At least music showed good spread around the spectrum, and some effects blended well. Nonetheless, the too loud and weirdly locate foley turned into a problem.
Audio quality worked reasonably fine, though. Dialogue was fairly warm and natural, and I detected no problems related to edginess or intelligibility.
Effects varied due to those awkward foley elements. Other components came across as pretty accurate and rich, though.
Muaic fared best, as the score appeared lively and full. Given its age, this never turned into a bad mix, but its awkward moments left it as a “C+”.
Note that apparently the Atmos remix used the wrong music cues at times. I admit I don’t know the movie well enough to discern the times this happened, but I wanted to mention it.
How did the 4K UHD compare to the Blu-ray from 2011? The Blu-ray featured a blah stereo track, so even with its drawbacks, the 4K’s Atmos acted as an improvement.
The Dolby Vision visuals brought the expected format-based improvements, and that meant superior colors, accuracy and blacks. The 4K acted as a step up over the Blu-ray.
As we move to extras, we open on the 4K disc with an audio commentary from co-screenwriter Mark Rosenthal. He provides a running, screen-specific discussion. The track looks at the story and its development, deleted sequences, budgetary issues and the many problems that affected the production, cast and characters, sets, locations and effects, and a mix of other production concerns.
Most commentaries offer an annoyingly rosy view of events. That certainly isn’t the case for Rosenthal’s chat. He gives us a uniformly dark view of the production as he details the issues that ensured Quest would be a mess.

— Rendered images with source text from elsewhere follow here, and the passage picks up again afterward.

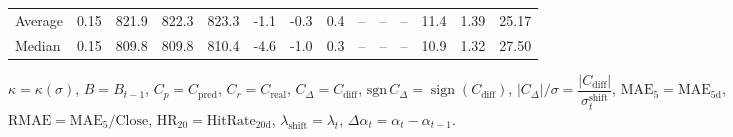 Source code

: \begin{threeparttable}
{\begin{tabular}{lrrrrrrrrrrrrr}
Average &     0.15 & 821.9 & 822.3 & 823.3 &       -1.1 &                     -0.3 &                 0.4 &         -- &        -- &             -- &             11.4 &            1.39 &                  25.17 \\
 Median &     0.15 & 809.8 & 809.8 & 810.4 &       -4.6 &                     -1.0 &                 0.3 &         -- &        -- &             -- &             10.9 &            1.32 &                  27.50 \\
\bottomrule
\end{tabular}
}
\begin{tablenotes}\footnotesize
\item $\kappa=\kappa(\sigma)$, $B=B_{t-1}$, $C_p=C_{\text{pred}}$, $C_r=C_{\text{real}}$, $C_\Delta=C_{\text{diff}}$, $\mathrm{sgn}\,C_\Delta=\operatorname{sign}(C_{\text{diff}})$, $|C_\Delta|/\sigma=\dfrac{|C_{\text{diff}}|}{\sigma_t^{\text{shift}}}$, $\mathrm{MAE}_5=\mathrm{MAE}_{5\text{d}}$, $\mathrm{RMAE}= \mathrm{MAE}_5 / \text{Close}$, $\mathrm{HR}_{20}=\mathrm{HitRate}_{20\text{d}}$, 
$\lambda_{\text{shift}}=\lambda_t$, 
$\Delta\alpha_t=\alpha_t-\alpha_{t-1}$.
\end{tablenotes}
\end{threeparttable}
\endgroup

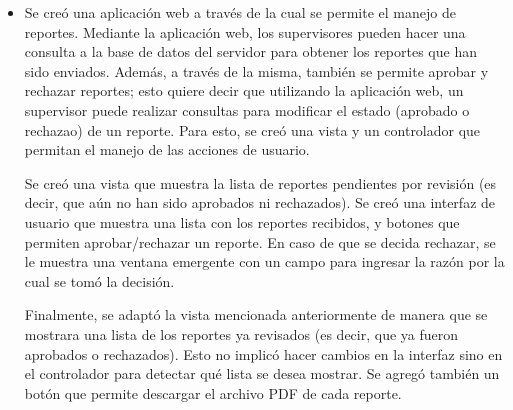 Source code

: \begin{itemize}
\item Se creó una aplicación web a través de la cual se permite el manejo de reportes. Mediante la aplicación web, los supervisores pueden hacer una consulta a la base de datos del servidor para obtener los reportes que han sido enviados. Además, a través de la misma, también se permite aprobar y rechazar reportes; esto quiere decir que utilizando la aplicación web, un supervisor puede realizar consultas para modificar el estado (aprobado o rechazao) de un reporte. Para esto, se creó una vista y un controlador que permitan el manejo de las acciones de usuario. 

Se creó una vista que muestra la lista de reportes pendientes por revisión (es decir, que aún no han sido aprobados ni rechazados). Se creó una interfaz de usuario que muestra una lista con los reportes recibidos, y botones que permiten aprobar/rechazar un reporte. En caso de que se decida rechazar, se le muestra una ventana emergente con un campo para ingresar la razón por la cual se tomó la decisión.

Finalmente, se adaptó la vista mencionada anteriormente de manera que se mostrara una lista de los reportes ya revisados (es decir, que ya fueron aprobados o rechazados). Esto no implicó hacer cambios en la interfaz sino en el controlador para detectar qué lista se desea mostrar. Se agregó también un botón que permite descargar el archivo PDF de cada reporte.
\end{itemize}
%
%
%
%
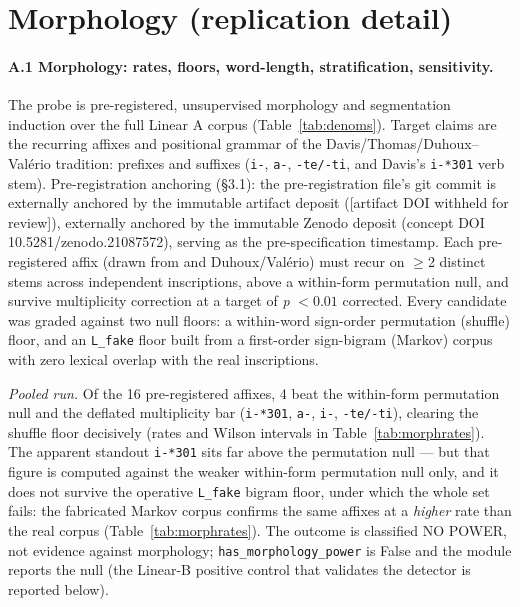 
\nocite{*}


\appendix

\section{Morphology (replication detail)}

\paragraph{A.1 Morphology: rates, floors, word-length, stratification,
sensitivity.} The probe is pre-registered, unsupervised morphology and
segmentation induction over the full Linear A corpus
(Table~\ref{tab:denoms}). Target claims are the recurring affixes and
positional grammar of the Davis/Thomas/Duhoux--Val\'{e}rio tradition:
prefixes and suffixes (\texttt{i-}, \texttt{a-}, \texttt{-te/-ti}, and
Davis's \texttt{i-*301} verb stem). Pre-registration anchoring (\S3.1):
the pre-registration file's git commit is
\ifanon
externally anchored by the immutable artifact deposit ([artifact DOI
withheld for review]),
\else
externally anchored by the immutable Zenodo deposit (concept DOI
10.5281/zenodo.21087572),
\fi
serving as the pre-specification timestamp. Each pre-registered affix
(drawn from \citet{thomas2020} and Duhoux/Val\'{e}rio) must recur on
$\ge$2 distinct stems across independent inscriptions, above a
within-form permutation null, and survive multiplicity correction at a
target of \emph{p} $< 0.01$ corrected. Every candidate was graded against two
null floors: a within-word sign-order permutation (shuffle) floor, and an
\texttt{L\_fake} floor built from a first-order sign-bigram (Markov) corpus
with zero lexical overlap with the real inscriptions.

\emph{Pooled run.} Of the 16 pre-registered affixes, 4 beat the within-form
permutation null and the deflated multiplicity bar (\texttt{i-*301},
\texttt{a-}, \texttt{i-}, \texttt{-te/-ti}), clearing the shuffle floor
decisively (rates and Wilson intervals in Table~\ref{tab:morphrates}).
The apparent standout \texttt{i-*301} sits far above the permutation null
--- but that figure is computed against the weaker within-form permutation
null only, and it does not survive the operative \texttt{L\_fake} bigram
floor, under which the whole set fails: the fabricated Markov corpus
confirms the same affixes at a \emph{higher} rate than the real corpus
(Table~\ref{tab:morphrates}). The outcome is classified NO POWER, not
evidence against morphology; \texttt{has\_morphology\_power} is False and
the module reports the null (the Linear-B positive control that validates
the detector is reported below).


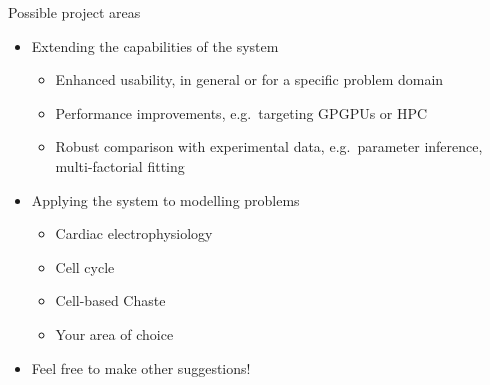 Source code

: \documentclass[t,xcolor={usenames,dvipsnames}]{beamer}
\begin{document}
\begin{frame}{Possible project areas}
\begin{itemize}
\item Extending the capabilities of the system
  \begin{itemize}
  \item Enhanced usability, in general or for a specific problem domain
  \item Performance improvements, e.g.\ targeting GPGPUs or HPC
  \item Robust comparison with experimental data, e.g.\ parameter inference, multi-factorial fitting
  \end{itemize}
\item Applying the system to modelling problems
  \begin{itemize}
  \item Cardiac electrophysiology
  \item Cell cycle
  \item Cell-based Chaste
  \item Your area of choice
  \end{itemize}
\item Feel free to make other suggestions!
\end{itemize}
\end{frame}
\end{document}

However, lots of complaining doesn’t ensure a fine commentary. Indeed, at times Rosenthal’s grousing becomes a little too much to take, as he’s so relentlessly negative about the production.
Perhaps a movie as crummy as Quest deserves that, but I still think the negativity grows somewhat tiresome. In addition, Rosenthal goes silent quite a lot, and those gaps make the track move more slowly.
Don’t get me wrong: there’s more than enough interesting material here to make the commentary worthwhile. I just wish it offered a more dynamic and less crabby look at the flick.
More extras appear on the included Blu-ray copy. In addition to the film’s trailer, we find 15 Deleted Scenes that fill a total of 31 minutes, two seconds.
We see “Clark’s Morning” (1:25), “Jeremy’s Letter” (0:33), “Superman’s Visit” (1:09), “Nuclear Man’s Prototype” (5:27), “Metropolis After Hours” (2:31) “Lex Ponders” (1:33), “Flying Sequence (Extended Scene” (2:35), “Battle in Smallville” (2:49), “Battle in the USSR” (1:12), “Nuclear Arms Race” (2:08), “Superman’s Sickness” (0:59), “Red Alert” (5:24), “By My Side” (0:20), “Clark and Lacy Say Goodbye” (0:58) and “No Borders” (1:49).
Since apparently 45 minutes of footage was sliced from the original director’s cut, I guess we don’t get all of the footage here. Nonetheless, we find most of it, and it’s interesting to see.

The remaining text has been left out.